Friday, July 26, 2013

Cloudy Scribe Went All Delphi On Us

Not too long ago in the greater scheme of things, we wrote a little story for DefCon21. You can find it here.

[TL;DR -- Set in 2034,"In Too Deep" follows Georgia Tech student Anthony Frederickson (who'd really rather you call him 3-d33p) on an ill-fated trip to DefCon42, the world's most (in)famous hacker convention... No spoilers, but a few months before heading out to Las Vegas, Anthony discovers that his nifty new blazer not only changes colors and images in time with music and its environment, but it can also activate an 0day hack, just by being in the room with a camera...]

All three of us worked on "In Too Deep," but -- as with so many of our stories -- this really is Cloudy's baby. And it's a pretty cool idea, right? He comes up with a lot of those, and we do a lot to turn them into stories y'all wanna read... Well, it turns out Cloudy's not just prolific, he's prescient, too! Check out this article about a (now-fixed) flaw in Google Glass. When Tasky saw it, he said, "Wow, dude. You're like the Oracle of Delphi... Except, not sexy." Haters gonna hate.

But, seriously, y'all. Check this out:

Google glass' camera scans all photos it takes for QR codes so that it can make Wi-Fi and Bluetooth connections to a phone for internet access. So...

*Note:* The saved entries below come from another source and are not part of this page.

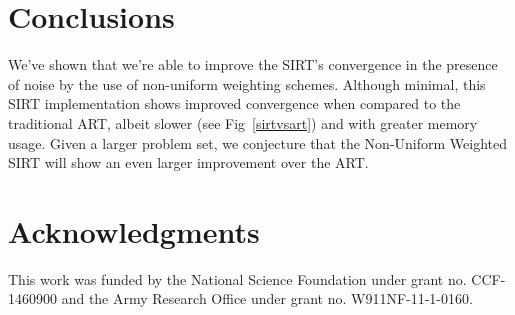 \documentclass{sig-alternate}
\begin{document}
\section{Conclusions}
We've shown that we're able to improve the SIRT's convergence in the presence of noise by the use of non-uniform weighting schemes. Although minimal, this SIRT implementation shows improved convergence when compared to the traditional ART, albeit slower (see Fig~\ref{sirtvsart}) and with greater memory usage. Given a larger problem set, we conjecture that the Non-Uniform Weighted SIRT will show an even larger improvement over the ART.


\section*{Acknowledgments}
This work was funded by the National Science Foundation under grant no. CCF-1460900 and the Army Research Office under grant no. W911NF-11-1-0160.


 
\end{document}

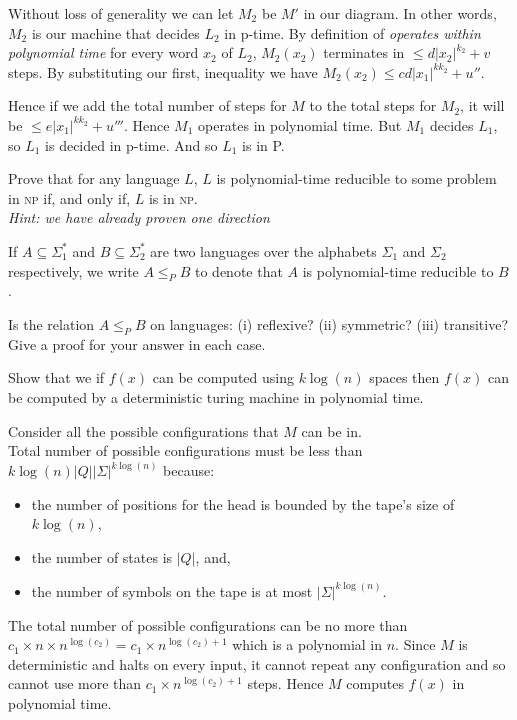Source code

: Without loss of generality we can let $M_2$ be $M'$ in our diagram. 
In other words, $M_2$ is our machine that decides $L_2$ in p-time. 
By definition of \textit{operates within polynomial time} for every word $x_2$ of $L_2$,
$M_2(x_2)$ terminates in $\leqslant d|x_2|^{k_2} + v$ steps.
By substituting our first, inequality we have $M_2(x_2) \leqslant cd|x_1|^{k k_2} + u''$. 

Hence if we add the total number of steps for $M$ to the total steps for $M_2$, 
it will be $\leqslant e|x_1|^{k k_2} + u'''$. Hence $M_1$ operates in polynomial time. 
But $M_1$ decides $L_1$, so $L_1$ is decided in p-time. And so $L_1$ is in P.

\frmrule

\begin{example}
Prove that for any language $L$, $L$ is polynomial-time reducible to some problem
in \textsc{np} if, and only if, $L$ is in \textsc{np}.
\\ \textit{Hint: we have already proven one direction}
\end{example}

\frmrule

\begin{example}
If  $A \subseteq \Sigma^{*}_1$ and $B \subseteq \Sigma^{*}_2$
are two languages over the alphabets $\Sigma_1$ and $\Sigma_2$ respectively,
we write $A \leqslant_P B$ to denote that $A$ is polynomial-time reducible to $B$.

Is the relation $A \leqslant_P B$ on languages:
(i) reflexive? (ii) symmetric? (iii) transitive?
Give a proof for your answer in each case.
\end{example}

\frmrule

\begin{example}
Show that we if $f(x)$ can be computed using $k\log(n)$ spaces then $f(x)$
can be computed by a deterministic turing machine in polynomial time.

Consider all the possible configurations that $M$ can be in.\\
Total number of possible configurations must be less than $k\log(n)|Q||\Sigma|^{k\log(n)}$ because:
\begin{itemize}   
\renewcommand{\labelitemi}{$\Box$}
\item the number of positions for the head is bounded by the tape's size of $k\log(n)$,
\item the number of states is $|Q|$, and,
\item the number of symbols on the tape is at most $|\Sigma|^{k\log(n)}$.
\end{itemize}
The total number of possible configurations can be no more
than  $c_1 \times n \times n^{\log(c_2)} = c_1 \times n^{\log(c_2) + 1}$
which is a polynomial in $n$. Since $M$ is deterministic and halts on 
every input, it cannot repeat any configuration and so cannot use more 
than $c_1 \times n^{\log(c_2) + 1}$ steps. Hence $M$ computes $f(x)$ in polynomial time.
\end{example}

"Whenever the Glass software detects a QR code, it decodes it to see if it names a Wi-Fi network to connect to. It will do this even if the code does not occupy the whole of the frame - so a hacker could get a Glass owner to hack their own device just by standing near a printout of special QR code.

'We created a QR code that told Glass to connect to a Wi-Fi network of my choosing and started sending data to that,' Marc Rogers, principal security analyst at Lookout, told the Guardian. 'We could become the middleman, and if we needed to strip out the encryption on the connection. Then we could see the pictures or video that it's uploading. We could also direct it to a site on the web which exploits a known vulnerability in Android 4.0.4' - used by Glass - 'which hacked Glass at it browsed the page.'"
Sound familiar? Sound like something a particular Scribe might have come up with? Let's get down to brass tacks:
"Both the vulnerablity, and the way it was delivered, are unique to Glass - a consequence of it being connected," Rogers said. "I don't think anyone's hacked a device with an image before."

At least no one had done it in real life. Just another reason you might wanna keep an eye on us. ESP: Fiction or Premonition?